しかしその直後、アルバム制作の裏話として布袋との関係性にも触れた。
この発言がSNSで議論を呼んだ。
「話したくないと言いながら話している」
「どうしても過去を思い出してしまう」
こうした声が上がった背景には、1990年代の出来事がいまも記憶として残っている現実がある。
それでも歌は残り続ける
もっとも、音楽そのものへの評価は別だという声も多い。
今井美樹は1986年に歌手デビュー。
1991年の『PIECE OF MY WISH』、1996年の『PRIDE』はいずれもミリオンセラーとなり、日本のポップス史に残るヒット曲となった。
現在もその透明感ある歌声は多くのファンに支持されている。
テレビ番組ではシンガーソングライターのさだまさしが、今井の歌声についてこう評している。
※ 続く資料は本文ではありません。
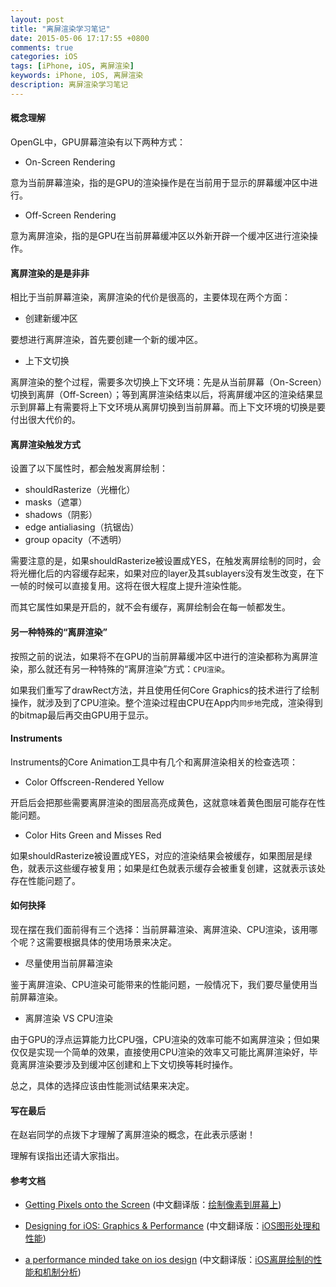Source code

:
 ```yaml
---
layout: post
title: "离屏渲染学习笔记"
date: 2015-05-06 17:17:55 +0800
comments: true
categories: iOS
tags: [iPhone, iOS, 离屏渲染]
keywords: iPhone, iOS, 离屏渲染
description: 离屏渲染学习笔记
---
```


#### 概念理解OpenGL中，GPU屏幕渲染有以下两种方式：* On-Screen Rendering意为当前屏幕渲染，指的是GPU的渲染操作是在当前用于显示的屏幕缓冲区中进行。* Off-Screen Rendering意为离屏渲染，指的是GPU在当前屏幕缓冲区以外新开辟一个缓冲区进行渲染操作。

<!-- more -->#### 离屏渲染的是是非非相比于当前屏幕渲染，离屏渲染的代价是很高的，主要体现在两个方面：* 创建新缓冲区要想进行离屏渲染，首先要创建一个新的缓冲区。* 上下文切换离屏渲染的整个过程，需要多次切换上下文环境：先是从当前屏幕（On-Screen）切换到离屏（Off-Screen）；等到离屏渲染结束以后，将离屏缓冲区的渲染结果显示到屏幕上有需要将上下文环境从离屏切换到当前屏幕。而上下文环境的切换是要付出很大代价的。#### 离屏渲染触发方式设置了以下属性时，都会触发离屏绘制：* shouldRasterize（光栅化）* masks（遮罩）* shadows（阴影）* edge antialiasing（抗锯齿）* group opacity（不透明）需要注意的是，如果shouldRasterize被设置成YES，在触发离屏绘制的同时，会将光栅化后的内容缓存起来，如果对应的layer及其sublayers没有发生改变，在下一帧的时候可以直接复用。这将在很大程度上提升渲染性能。而其它属性如果是开启的，就不会有缓存，离屏绘制会在每一帧都发生。#### 另一种特殊的“离屏渲染”按照之前的说法，如果将不在GPU的当前屏幕缓冲区中进行的渲染都称为离屏渲染，那么就还有另一种特殊的“离屏渲染”方式：`CPU渲染`。如果我们重写了drawRect方法，并且使用任何Core Graphics的技术进行了绘制操作，就涉及到了CPU渲染。整个渲染过程由CPU在App内`同步地`完成，渲染得到的bitmap最后再交由GPU用于显示。#### Instruments Instruments的Core Animation工具中有几个和离屏渲染相关的检查选项：* Color Offscreen-Rendered Yellow 开启后会把那些需要离屏渲染的图层高亮成黄色，这就意味着黄色图层可能存在性能问题。* Color Hits Green and Misses Red如果shouldRasterize被设置成YES，对应的渲染结果会被缓存，如果图层是绿色，就表示这些缓存被复用；如果是红色就表示缓存会被重复创建，这就表示该处存在性能问题了。#### 如何抉择现在摆在我们面前得有三个选择：当前屏幕渲染、离屏渲染、CPU渲染，该用哪个呢？这需要根据具体的使用场景来决定。* 尽量使用当前屏幕渲染鉴于离屏渲染、CPU渲染可能带来的性能问题，一般情况下，我们要尽量使用当前屏幕渲染。* 离屏渲染 VS CPU渲染由于GPU的浮点运算能力比CPU强，CPU渲染的效率可能不如离屏渲染；但如果仅仅是实现一个简单的效果，直接使用CPU渲染的效率又可能比离屏渲染好，毕竟离屏渲染要涉及到缓冲区创建和上下文切换等耗时操作。总之，具体的选择应该由性能测试结果来决定。#### 写在最后在赵岩同学的点拨下才理解了离屏渲染的概念，在此表示感谢！理解有误指出还请大家指出。#### 参考文档* [Getting Pixels onto the Screen](http://www.objc.io/issue-3/moving-pixels-onto-the-screen.html) (中文翻译版：[绘制像素到屏幕上](http://objccn.io/issue-3-1/))* [Designing for iOS: Graphics &amp; Performance](https://robots.thoughtbot.com/designing-for-ios-graphics-performance)  (中文翻译版：[iOS图形处理和性能](http://www.taofengping.com/2013/05/18/designing-for-ios-graphics-performance/#.VUinciGqpBc))* [a performance minded take on ios design](https://lobste.rs/s/ckm4uw/a_performance-minded_take_on_ios_design)  (中文翻译版：[iOS离屏绘制的性能和机制分析](http://www.taofengping.com/2013/05/18/ios_offscreen_analysis/#.VUinPyGqpBd))

「都会的な透明感があって、女性が求める女性像が全部出ている」
長年のキャリアは、歌手としての実力を証明していると言えるだろう。
40周年の節目 過去よりも音楽が語られるのか
デビュー40周年。
そして8年ぶりのアルバム。
本来なら、キャリアの集大成として祝福されるタイミングでもある。
だが芸能界では、過去の出来事が思わぬ形で再び語られることもある。
今回の『smile』というタイトルは、その記憶を呼び起こすきっかけになってしまった。
ただし、最終的に評価を決めるのは作品そのものだ。
5月から始まる全国ツアー。
そこで披露される新曲がどのように受け止められるのか。
40年のキャリアを持つ歌手にとって、
過去の物語よりも、いま鳴らす歌こそが本当の答えになるのかもしれない。